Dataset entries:
··········

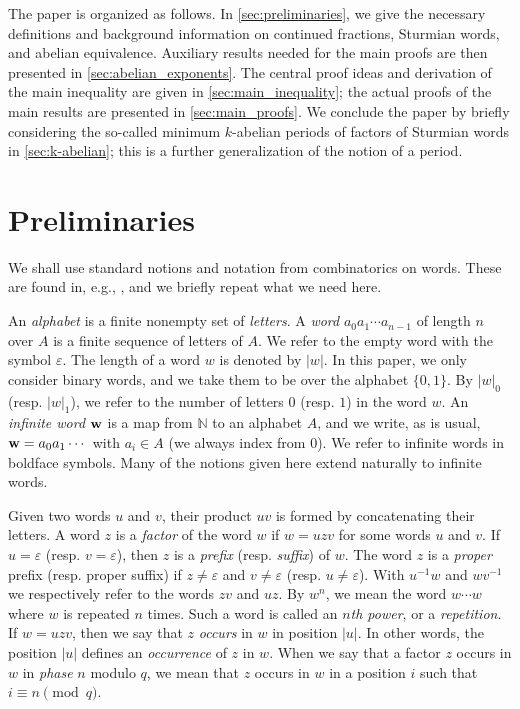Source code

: \documentclass[a4paper,fleqn]{article}
\providecommand{\abs}[1]{\lvert#1\rvert}
\newcommand{\infw}[1]{%
  \ifcat\noexpand#1\relax\bm{#1}%
  \else\mathbf{#1}\fi}          %
\newcommand{\N}{\mathbb{N}}
\begin{document}
  The paper is organized as follows. In \autoref{sec:preliminaries}, we give the necessary definitions and background
  information on continued fractions, Sturmian words, and abelian equivalence. Auxiliary results needed for the main
  proofs are then presented in \autoref{sec:abelian_exponents}. The central proof ideas and derivation of the main
  inequality are given in \autoref{sec:main_inequality}; the actual proofs of the main results are presented in
  \autoref{sec:main_proofs}. We conclude the paper by briefly considering the so-called minimum $k$-abelian periods of
  factors of Sturmian words in \autoref{sec:k-abelian}; this is a further generalization of the notion of a period.
  
  \section{Preliminaries}\label{sec:preliminaries}
  We shall use standard notions and notation from combinatorics on words. These are found in, e.g.,
  \cite{2002:algebraic_combinatorics_on_words}, and we briefly repeat what we need here.

  An \emph{alphabet} is a finite nonempty set of \emph{letters}. A \emph{word} $a_0 a_1 \dotsm a_{n-1}$ of length $n$
  over $A$ is a finite sequence of letters of $A$. We refer to the empty word with the symbol $\varepsilon$. The length
  of a word $w$ is denoted by $\abs{w}$. In this paper, we only consider binary words, and we take them to be over the
  alphabet $\{0, 1\}$. By $\abs{w}_0$ (resp. $\abs{w}_1$), we refer to the number of letters $0$ (resp. $1$) in the
  word $w$. An \emph{infinite word} $\infw{w}$ is a map from $\N$ to an alphabet $A$, and we write, as is usual,
  $\infw{w} = a_0 a_1 \dotsm$ with $a_i \in A$ (we always index from $0$). We refer to infinite words in boldface
  symbols. Many of the notions given here extend naturally to infinite words.

  Given two words $u$ and $v$, their product $uv$ is formed by concatenating their letters. A word $z$ is a
  \emph{factor} of the word $w$ if $w = uzv$ for some words $u$ and $v$. If $u = \varepsilon$ (resp.
  $v = \varepsilon$), then $z$ is a \emph{prefix} (resp. \emph{suffix}) of $w$. The word $z$ is a \emph{proper} prefix
  (resp. proper suffix) if $z \neq \varepsilon$ and $v \neq \varepsilon$ (resp. $u \neq \varepsilon$). With $u^{-1}w$
  and $wv^{-1}$ we respectively refer to the words $zv$ and $uz$. By $w^n$, we mean the word $w \dotsm w$ where $w$ is
  repeated $n$ times. Such a word is called an \emph{$n$th power}, or a \emph{repetition}. If $w = uzv$, then we say
  that $z$ \emph{occurs} in $w$ in position $\abs{u}$. In other words, the position $\abs{u}$ defines an
  \emph{occurrence} of $z$ in $w$. When we say that a factor $z$ occurs in $w$ in \emph{phase} $n$ modulo $q$, we mean
  that $z$ occurs in $w$ in a position $i$ such that $i \equiv n \pmod{q}$.
\end{document}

··········

#### TASK DIRECTIONS
Print all records word for word, no images.

#### WRITTEN RESPONSE
Source code

: \documentclass[a4paper,fleqn]{article}
\providecommand{\abs}[1]{\lvert#1\rvert}
\newcommand{\infw}[1]{%
  \ifcat\noexpand#1\relax\bm{#1}%
  \else\mathbf{#1}\fi}          %
\newcommand{\N}{\mathbb{N}}
\begin{document}
  The paper is organized as follows. In \autoref{sec:preliminaries}, we give the necessary definitions and background
  information on continued fractions, Sturmian words, and abelian equivalence. Auxiliary results needed for the main
  proofs are then presented in \autoref{sec:abelian_exponents}. The central proof ideas and derivation of the main
  inequality are given in \autoref{sec:main_inequality}; the actual proofs of the main results are presented in
  \autoref{sec:main_proofs}. We conclude the paper by briefly considering the so-called minimum $k$-abelian periods of
  factors of Sturmian words in \autoref{sec:k-abelian}; this is a further generalization of the notion of a period.
  
  \section{Preliminaries}\label{sec:preliminaries}
  We shall use standard notions and notation from combinatorics on words. These are found in, e.g.,
  \cite{2002:algebraic_combinatorics_on_words}, and we briefly repeat what we need here.

  An \emph{alphabet} is a finite nonempty set of \emph{letters}. A \emph{word} $a_0 a_1 \dotsm a_{n-1}$ of length $n$
  over $A$ is a finite sequence of letters of $A$. We refer to the empty word with the symbol $\varepsilon$. The length
  of a word $w$ is denoted by $\abs{w}$. In this paper, we only consider binary words, and we take them to be over the
  alphabet $\{0, 1\}$. By $\abs{w}_0$ (resp. $\abs{w}_1$), we refer to the number of letters $0$ (resp. $1$) in the
  word $w$. An \emph{infinite word} $\infw{w}$ is a map from $\N$ to an alphabet $A$, and we write, as is usual,
  $\infw{w} = a_0 a_1 \dotsm$ with $a_i \in A$ (we always index from $0$). We refer to infinite words in boldface
  symbols. Many of the notions given here extend naturally to infinite words.

  Given two words $u$ and $v$, their product $uv$ is formed by concatenating their letters. A word $z$ is a
  \emph{factor} of the word $w$ if $w = uzv$ for some words $u$ and $v$. If $u = \varepsilon$ (resp.
  $v = \varepsilon$), then $z$ is a \emph{prefix} (resp. \emph{suffix}) of $w$. The word $z$ is a \emph{proper} prefix
  (resp. proper suffix) if $z \neq \varepsilon$ and $v \neq \varepsilon$ (resp. $u \neq \varepsilon$). With $u^{-1}w$
  and $wv^{-1}$ we respectively refer to the words $zv$ and $uz$. By $w^n$, we mean the word $w \dotsm w$ where $w$ is
  repeated $n$ times. Such a word is called an \emph{$n$th power}, or a \emph{repetition}. If $w = uzv$, then we say
  that $z$ \emph{occurs} in $w$ in position $\abs{u}$. In other words, the position $\abs{u}$ defines an
  \emph{occurrence} of $z$ in $w$. When we say that a factor $z$ occurs in $w$ in \emph{phase} $n$ modulo $q$, we mean
  that $z$ occurs in $w$ in a position $i$ such that $i \equiv n \pmod{q}$.
\end{document}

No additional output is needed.